Having no formal training in online teaching, he discovered ways to adjust to the once unfamiliar platform. He learned to set up his cellphone to record a whiteboard on his table, where he would write math solutions.
He can only use his phone’s data to access the Internet, so the connection is not steady when he conducts his classes on Zoom and Facebook Messenger. Thus, he thought of making math tutorial videos he could share with his students for review purposes.
These videos became his key to create a YouTube channel named Math Easy by Sir Ruel. He patiently studied video editing so he could post on YouTube regularly, and in the process, help other Grade 4 to Grade 10 students around the country.
This, however, is not the only thing that has been keeping the 37-year-old teacher busy. He also offers free online tutorials to his neighbors every 1 p.m., and teaches an 8 p.m. online class open to students who want to learn for free.
“More than the desire to practice mathematics, it’s my passion to teach. That’s why I can’t help but impart knowledge in the way I can in our current situation,” the math instructor says.
Ruel considers himself somewhat fortunate, not having to experience what his former colleagues are going through in preparing lessons and activities for blended learning. Yet, he couldn’t ignore his aspiration to contribute to the academic growth of the youth, especially now.
College, Media Writing
UST Angelicum, Quezon City
Preparation came easy for Glen since his school offered blended learning even before the pandemic. Known for its homeschooling program, UST Angelicum uses software they developed years ago, known as Learning Management System (LMS), along with other third-party apps like Aralinks for elementary school level, Schoology for highschool level, and Blackboard for college level. The school had prepared modules, which it only needed to modify, putting tweaks here and there, for this school year. The challenge now for UST Angelicum educators is how to execute teaching those modules online.
At the start of his virtual Media Writing class, Glen struggled with delivering his lectures. Accustomed to standing and moving around while teaching, it was hard for him to be seated for so long during discussions. Distractions such as loud background noises, “photobombers” (extra people consuming the frame of his student’s window), interrupted Internet connections, and unnecessary inquiries would disrupt his focus.
The 33-year-old professor explains that a lot of disturbances happened in the first few weeks of the virtual class. An instance Glen could not forget was when one of his students informed him that he needed to leave class because the parents asked the pupil to go on an errand and buy something from the store. When that student came back, he reminded the student what was more important.
“The good news for college students who get disconnected in the virtual classrooms is that lectures are recorded. But this should not be a reason for them to just disappear,” he exclaims.
But as days go by, Glen learned to adjust to and focus on teaching beyond the distractions. He always reminds his class of the rules for a smooth session. He also makes classes more interesting by using QR codes and Mentimeter in addition to his activities.
As the current chair of the Communication Program of the school, Glen sees teaching from home as a disadvantage because, since it’s self-paced, there are temptations and tendencies to be lax.
“Face-to-face teaching is still more effective.
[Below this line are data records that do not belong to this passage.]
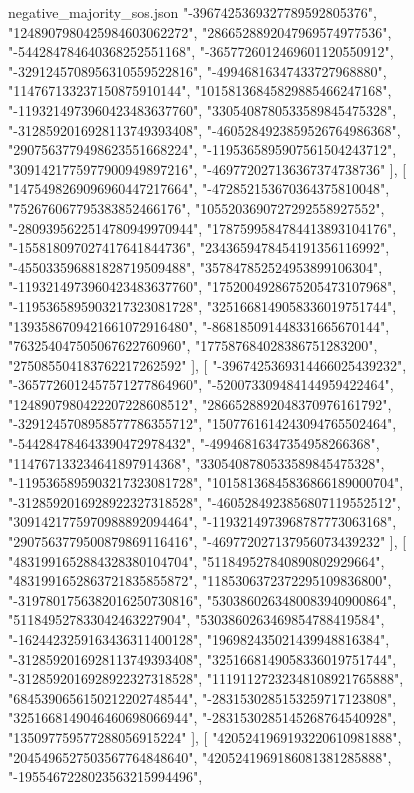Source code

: \begin{filecontents*}[overwrite]{negative_majority_sos.json}
    "-3967425369327789592805376",
    "1248907980425984603062272",
    "2866528892047969574977536",
    "-544284784640368252551168",
    "-3657726012469601120550912",
    "-3291245708956310559522816",
    "-49946816347433727968880",
    "114767133237150875910144",
    "10158136845829885466247168",
    "-1193214973960423483637760",
    "3305408780533589845475328",
    "-3128592016928113749393408",
    "-4605284923859526764986368",
    "2907563779498623551668224",
    "-1195365895907561504243712",
    "3091421775977900949897216",
    "-469772027136367374738736"
   ],
   [
    "1475498269096960447217664",
    "-472852153670364375810048",
    "752676067795383852466176",
    "1055203690727292558927552",
    "-2809395622514780949970944",
    "1787599584784413893104176",
    "-155818097027417641844736",
    "2343659478454191356116992",
    "-455033596881828719509488",
    "357847852524953899106304",
    "-1193214973960423483637760",
    "1752004928675205473107968",
    "-1195365895903217323081728",
    "3251668149058336019751744",
    "1393586709421661072916480",
    "-868185091448331665670144",
    "763254047505067622760960",
    "177587684028386751283200",
    "275085504183762217262592"
   ],
   [
    "-3967425369314466025439232",
    "-3657726012457571277864960",
    "-520073309484144959422464",
    "1248907980422207228608512",
    "2866528892048370976161792",
    "-3291245708958577786355712",
    "1507761614243094765502464",
    "-544284784643390472978432",
    "-49946816347354958266368",
    "114767133234641897914368",
    "3305408780533589845475328",
    "-1195365895903217323081728",
    "10158136845836866189000704",
    "-3128592016928922327318528",
    "-4605284923856807119552512",
    "3091421775970988892094464",
    "-1193214973968787773063168",
    "2907563779500879869116416",
    "-469772027137956073439232"
   ],
   [
    "4831991652884328380104704",
    "511849527840890802929664",
    "4831991652863721835855872",
    "1185306372372295109836800",
    "-3197801756382016250730816",
    "5303860263480083940900864",
    "511849527833042463227904",
    "5303860263469854788419584",
    "-1624423259163436311400128",
    "196982435021439948816384",
    "-3128592016928113749393408",
    "3251668149058336019751744",
    "-3128592016928922327318528",
    "11191127232348108921765888",
    "6845390656150212202748544",
    "-2831530285153259717123808",
    "3251668149046460698066944",
    "-2831530285145268764540928",
    "135097759577288056915224"
   ],
   [
    "4205241969193220610981888",
    "2045496527503567764848640",
    "4205241969186081381285888",
    "-1955467228023563215994496",

\end{filecontents*}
But since we’re all really going in this direction [online teaching], which just came too soon because of the pandemic, we have no choice but to adapt, and yes we can,” says Glen.
For Glen, the teacher’s mental health should also be given importance since this pandemic has invaded the education sector and our personal lives.
Even with the litany of challenges, Prof. Glen still loves teaching, saying “‘til death do they part.” He did not earn, at a very young age, a PhD in Philippine Studies in Media, Culture, and Language at De La Salle University this year, for nothing.